III. The mortgage to George Lovett, of June 30, 1843, and the conveyance of March 21, 1846, were both effectual, being supported by the estate in Daniel E. Tylee.

IV. The assignment of March 21, 1846, being prior in date to the order of May 26, 1847, taking the bill as confessed against Daniel E. Tylee, the grantor, is not affected by any such subsequent admission by him.

The mere filing of the bill by the plaintiff did not bring her within the protection of the recording act, against unrecorded deeds.

V. The decree should be affirmed with costs.

BY THE COURT. BOSWORTH, J.-Catharine Westervelt, at the time of her marriage, in August, 1806, to Daniel E. Tylee, was seized in fee of an undivided half of the premises in question, subject to the life estate of her mother therein. Her mother, in June, 1808, conveyed all her interest in the undivided half of the lots to D. E. Tylee. This conferred on him a right to the rents and profits during such life, which expired in May, 1831.

On the 21st of August, 1822, Daniel E. Tylee and wife conveyed the undivided half of these lots by deed to James Tylee. The deed was acknowledged on the day of its date by both of the grantors, and by the wife separately. On the 23rd of the same August, James Tylee reconveyed the same premises to Daniel E. Tylee by a deed of that date, and acknowledged on that day. These deeds were not recorded until the 28th of September, 1843. According to the Register's

Dempsey v. Tylee.

entry, they were left to be recorded by B. S. Brooks, who was then acting for D. E. Tylee, in defending the first entitled suit.. That suit was commenced about the 27th of July, 1843, and on that day a subpoena and injunction, in it, were served on D. E. Tylee.

These deeds were not produced on the trial, but were proved by the production of copies duly certified by the Register of this city and county. The deeds were by law entitled to be recorded (1 R. S. 760, §§ 22 & 23,) and a copy of the records was competent evidence of the execution and delivery of the deeds. (Id. 759, § 17.)

The plaintiff insists that there is express proof that the deed to James Tylee was never delivered to him. The testimony of D. E. Tylee shows that it was not formally placed in the hands of James Tylee. It does not appear whether James Tylee was present when the deed to him was executed and acknowledged. The witness was of the impression that the execution of the deed to, and of the deed by him, were simultaneous acts.
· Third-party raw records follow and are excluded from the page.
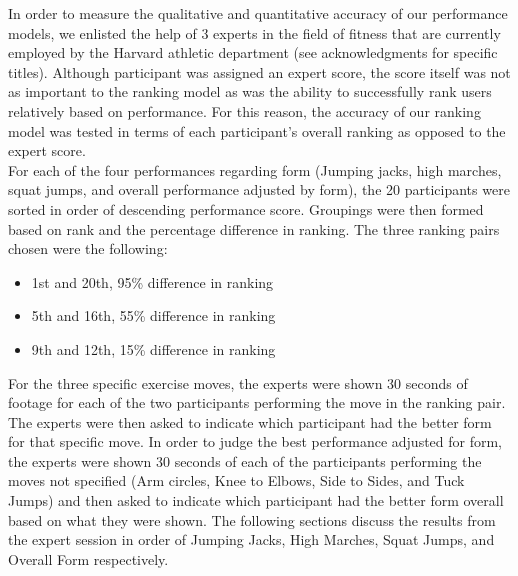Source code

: In order to measure the qualitative and quantitative accuracy of our performance models, we enlisted the help of 3 experts in the field of fitness that are currently employed by the Harvard athletic department (see acknowledgments for specific titles).   Although participant was assigned an expert score, the score itself was not as important to the ranking model as was the ability to successfully rank users relatively based on performance.  For this reason, the accuracy of our ranking model was tested in terms of each participant's overall ranking as opposed to the expert score.\\
 For each of the four performances regarding form (Jumping jacks, high marches, squat jumps, and overall performance adjusted by form), the 20 participants were sorted in order of descending performance score.  Groupings were then formed based on rank and the percentage difference in ranking.  The three ranking pairs chosen were the following: \\
\begin{itemize}
	\item{1st and 20th, 95\% difference in ranking} \\
	\item{5th and 16th, 55\% difference in ranking} \\
	\item{9th and 12th, 15\% difference in ranking} 
\end{itemize}
For the three specific exercise moves, the experts were shown 30 seconds of footage for each of the two participants performing the move in the ranking pair.  The experts were then asked to indicate which participant had the better form for that specific move.  In order to judge the best performance adjusted for form, the experts were shown 30 seconds of each of the participants performing the moves not specified (Arm circles, Knee to Elbows, Side to Sides, and Tuck Jumps) and then asked to indicate which participant had the better form overall based on what they were shown.  The following sections discuss the results from the expert session in order of Jumping Jacks, High Marches, Squat Jumps, and Overall Form respectively.\\

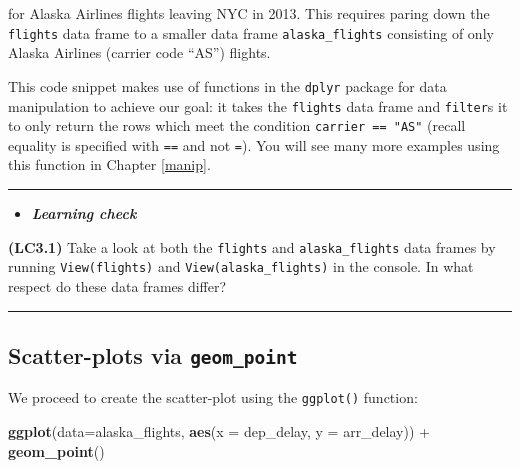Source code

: \documentclass[]{tufte-book}
\newenvironment{Shaded}{\begin{snugshade}}{\end{snugshade}}
\newcommand{\KeywordTok}[1]{\textcolor[rgb]{0.13,0.29,0.53}{\textbf{{#1}}}}
\newcommand{\DataTypeTok}[1]{\textcolor[rgb]{0.13,0.29,0.53}{{#1}}}
\newcommand{\StringTok}[1]{\textcolor[rgb]{0.31,0.60,0.02}{{#1}}}
\newcommand{\NormalTok}[1]{{#1}}
\let\oldrule=\rule
\renewcommand{\rule}[1]{\oldrule{\linewidth}}
\newenvironment{rmdblock}[1]
  {\begin{shaded*}
  \begin{itemize}
  \renewcommand{\labelitemi}{
    \raisebox{-.7\height}[0pt][0pt]{
    }
  }
  \item
  }
  {
  \end{itemize}
  \end{shaded*}
  }
\newenvironment{learncheck}
  {\begin{rmdblock}{warning}}
  {\end{rmdblock}}
\begin{document}
for Alaska Airlines flights leaving NYC in 2013. This requires paring
down the \texttt{flights} data frame to a smaller data frame
\texttt{alaska\_flights} consisting of only Alaska Airlines (carrier
code ``AS'') flights.

\begin{Shaded}
\end{Shaded}

This code snippet makes use of functions in the \texttt{dplyr} package
for data manipulation to achieve our goal: it takes the \texttt{flights}
data frame and \texttt{filter}s it to only return the rows which meet
the condition \texttt{carrier\ ==\ "AS"} (recall equality is specified
with \texttt{==} and not \texttt{=}). You will see many more examples
using this function in Chapter \ref{manip}.

\begin{center}\rule{0.5\linewidth}{\linethickness}\end{center}

\begin{learncheck}
\textbf{\emph{Learning check}}
\end{learncheck}

\textbf{(LC3.1)} Take a look at both the \texttt{flights} and
\texttt{alaska\_flights} data frames by running \texttt{View(flights)}
and \texttt{View(alaska\_flights)} in the console. In what respect do
these data frames differ?

\begin{center}\rule{0.5\linewidth}{\linethickness}\end{center}

\subsection{\texorpdfstring{Scatter-plots via
\texttt{geom\_point}}{Scatter-plots via geom\_point}}\label{scatter-plots-via-geom_point}

We proceed to create the scatter-plot using the \texttt{ggplot()}
function:

\begin{Shaded}
\begin{Highlighting}[]
\KeywordTok{ggplot}\NormalTok{(}\DataTypeTok{data=}\NormalTok{alaska_flights, }\KeywordTok{aes}\NormalTok{(}\DataTypeTok{x =} \NormalTok{dep_delay, }\DataTypeTok{y =} \NormalTok{arr_delay)) +}\StringTok{ }
\StringTok{  }\KeywordTok{geom_point}\NormalTok{()}
\end{Highlighting}
\end{Shaded}
\end{document}
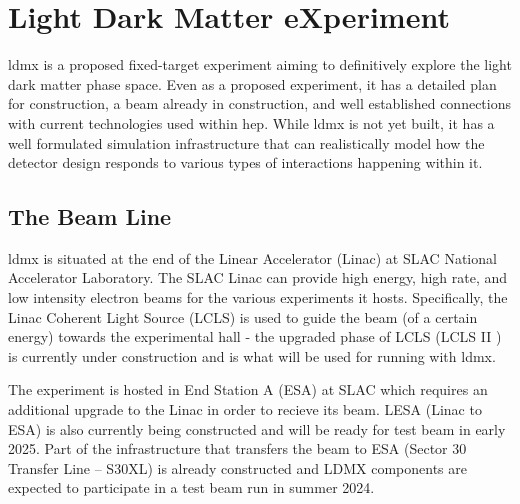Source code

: \chapter{Light Dark Matter eXperiment}
\label{chapter:ldmx:experiment}

\ac{ldmx} is a proposed fixed-target experiment aiming to definitively explore
the light dark matter phase space. Even as a proposed experiment, it has a detailed
plan for construction, a beam already in construction, and well established connections
with current technologies used within \ac{hep}. While \ac{ldmx} is not yet built,
it has a well formulated simulation infrastructure that can realistically model
how the detector design responds to various types of interactions happening within it.

\section{The Beam Line}
\ac{ldmx} is situated at the end of the Linear Accelerator (Linac) at SLAC National Accelerator
Laboratory. The SLAC Linac can provide high energy, high rate, and low intensity electron beams for
the various experiments it hosts. Specifically, the Linac Coherent Light Source (LCLS) is
used to guide the beam (of a certain energy) towards the experimental hall - the upgraded
phase of LCLS (LCLS II \cite{lcls-ii}) is currently under construction and is what will
be used for running with \ac{ldmx}.

The experiment is hosted in End Station A (ESA) at SLAC which requires an additional upgrade to the
Linac in order to recieve its beam. LESA (Linac to ESA) \cite{lesa-design} is also currently being
constructed and will be ready for test beam in early 2025. Part of the infrastructure that
transfers the beam to ESA (Sector 30 Transfer Line -- S30XL) is already constructed and LDMX
components are expected to participate in a test beam run in summer 2024.

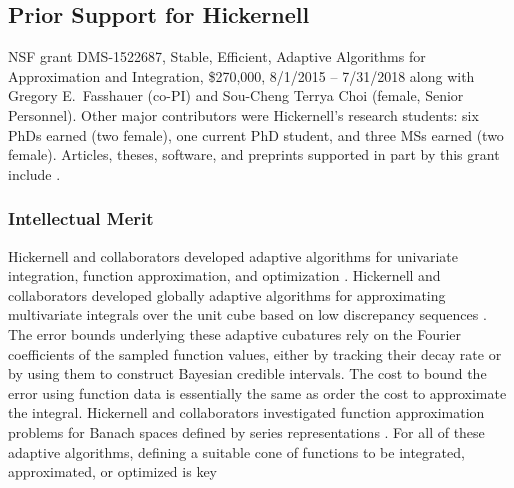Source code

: \documentclass[11pt]{NSFamsart}
\begin{document}
\subsection*{Prior Support for Hickernell} NSF grant DMS-1522687, Stable, Efficient, Adaptive Algorithms for Approximation and Integration,
		\$270,000, 8/1/2015 -- 7/31/2018 along with Gregory E.\ Fasshauer (co-PI) and  Sou-Cheng Terrya Choi (female, Senior Personnel).  Other major contributors were Hickernell's research students: 
		six PhDs earned (two female), one current PhD student, and three MSs earned (two female).
Articles, theses, software, and preprints supported in
part by this grant include
\cite{ala_augmented_2017,
	ChoEtal17a,
	ChoEtal20a,
	Din15a,
	DinHic20a,
	GilEtal16a,
	Hic17a,
	HicJag18b,
	HicJim16a,
	HicEtal18a,
	HicEtal17a,
	HicKriWoz19a,
	RatHic19a,
	GilJim16b,
	JimHic16a,
	JohFasHic18a,
	Li16a,
	Liu17a,
	MarEtal18a,
	mccourt_stable_2017,
	MCCEtal19a,
	mishra_hybrid_2018,
	MisEtal19a,
	rashidinia_stable_2016,
	rashidinia_stable_2018,
	Zha18a,
	Zha17a,
	Zho15a,
	ZhoHic15a}.

\subsubsection*{Intellectual Merit}
Hickernell and collaborators developed adaptive algorithms for univariate integration, function approximation, and optimization \cite{ChoEtal17a,HicEtal14b, Din15a, Ton14a, Zha18a}.
Hickernell and collaborators developed globally adaptive algorithms for approximating multivariate integrals over the unit cube based on low discrepancy sequences \cite{HicJim16a,HicEtal17a,JimHic16a,RatHic19a}.  The error bounds underlying these adaptive cubatures rely on the Fourier coefficients of the sampled function values, either by tracking their decay rate or by using them to construct Bayesian credible intervals. The cost to bound the error using function data is essentially the same as order the cost to approximate the integral. 
Hickernell and collaborators investigated function approximation problems for Banach spaces defined by series representations \cite{DinHic20a,DinEtal20a}.  For all of these adaptive algorithms, defining a suitable cone of functions to be integrated, approximated, or optimized is key
\end{document}
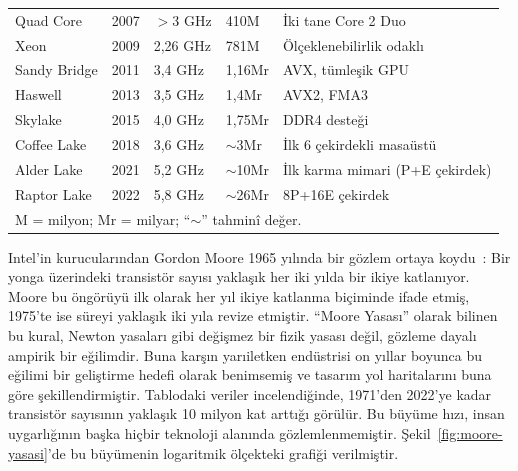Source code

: \begin{table}[ht!]
\begin{tabular}{llllp{5cm}}
Quad Core  & 2007 & $>$3 GHz   & 410M    & İki tane Core 2 Duo \\
Xeon       & 2009 & 2,26 GHz   & 781M    & Ölçeklenebilirlik odaklı \\
Sandy Bridge & 2011 & 3,4 GHz   & 1,16Mr & AVX, tümleşik GPU \\
Haswell    & 2013 & 3,5 GHz    & 1,4Mr  & AVX2, FMA3 \\
Skylake    & 2015 & 4,0 GHz    & 1,75Mr & DDR4 desteği \\
Coffee Lake& 2018 & 3,6 GHz    & ${\sim}$3Mr & İlk 6 çekirdekli masaüstü \\
Alder Lake & 2021 & 5,2 GHz    & ${\sim}$10Mr & İlk karma mimari (P+E çekirdek) \\
Raptor Lake& 2022 & 5,8 GHz    & ${\sim}$26Mr & 8P+16E çekirdek \\
\bottomrule
\multicolumn{5}{l}{\scriptsize M = milyon; Mr = milyar; ``${\sim}$'' tahminî değer.}
\end{tabular}
\end{table}

Intel'in kurucularından Gordon Moore 1965 yılında bir gözlem ortaya koydu~\cite{moore1965}: Bir yonga üzerindeki transistör sayısı yaklaşık her iki yılda bir ikiye katlanıyor. Moore bu öngörüyü ilk olarak her yıl ikiye katlanma biçiminde ifade etmiş, 1975'te ise süreyi yaklaşık iki yıla revize etmiştir. ``Moore Yasası'' olarak bilinen bu kural, Newton yasaları gibi değişmez bir fizik yasası değil, gözleme dayalı ampirik bir eğilimdir. Buna karşın yarıiletken endüstrisi on yıllar boyunca bu eğilimi bir geliştirme hedefi olarak benimsemiş ve tasarım yol haritalarını buna göre şekillendirmiştir. Tablodaki veriler incelendiğinde, 1971'den 2022'ye kadar transistör sayısının yaklaşık 10 milyon kat arttığı görülür. Bu büyüme hızı, insan uygarlığının başka hiçbir teknoloji alanında gözlemlenmemiştir. Şekil~\ref{fig:moore-yasasi}'de bu büyümenin logaritmik ölçekteki grafiği verilmiştir.

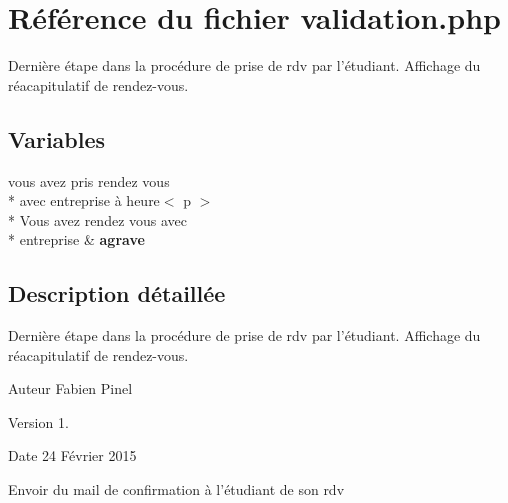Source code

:\hypertarget{validation_8php}{\section{Référence du fichier validation.\-php}
\label{validation_8php}
}


Dernière étape dans la procédure de prise de rdv par l'étudiant. Affichage du réacapitulatif de rendez-\/vous.  


\subsection*{Variables}
\begin{DoxyCompactItemize}
\item 
\hypertarget{validation_8php_a39ac5f8ea47cff398fe44dac4307c842}{vous avez pris rendez vous \\*
avec entreprise à heure$<$ p $>$\\*
 Vous avez rendez vous avec \\*
entreprise \& {\bfseries agrave}}\label{validation_8php_a39ac5f8ea47cff398fe44dac4307c842}

\end{DoxyCompactItemize}


\subsection{Description détaillée}
Dernière étape dans la procédure de prise de rdv par l'étudiant. Affichage du réacapitulatif de rendez-\/vous. \begin{DoxyAuthor}{Auteur}
Fabien Pinel 
\end{DoxyAuthor}
\begin{DoxyVersion}{Version}
1. 
\end{DoxyVersion}
\begin{DoxyDate}{Date}
24 Février 2015
\end{DoxyDate}
Envoir du mail de confirmation à l'étudiant de son rdv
If each was executed on the day of its date, as must be presumed, inasmuch as each was acknowledged on the day of its date, and before different commissioners, the execution of the one was not simultaneous with that of the other, but a day intervened between the execution of the two.

The deed from James to Daniel E. Tylee, recites the giving of the deed by the latter and his wife to the former, that by it they granted, bargained, and sold to him all their interest and estate in the premises which it purports to have conveyed, and re-conveys them to Daniel E. Tylee, and implies, if not affirms, an assent to, and the acceptance of the deed so recited.

Presumptively, James Tylee must have had in his possession the deed executed to himself, in order to draw the deed which was, on the second day after the date of the first, executed by him.

According to the testimony of the same witness, the object of executing the deed by himself and wife to James Tylee was to have the title to the lots vested in himself, by a reconveyance to himself by James Tylee. That intention was carried into effect by the execution and acceptance of such reconvey

Dempsey v. Tylee.

ance. After such reconveyance, the deed to James Tylee would properly be in the actual custody of Daniel E. Tylee, as a muniment of his title. Under such circumstances, to hold the deed inoperative on the mere ground that it was never so delivered as to vest the title in James Tylee, more clear and positive proof that there was no delivery, and that it was so understood at the time, should be given, than is furnished by the testimony before us. (Souverbye v. Arden, 1 J Ch. R. 251-2; Scrugham v. Wood, 15 Wend. 545.)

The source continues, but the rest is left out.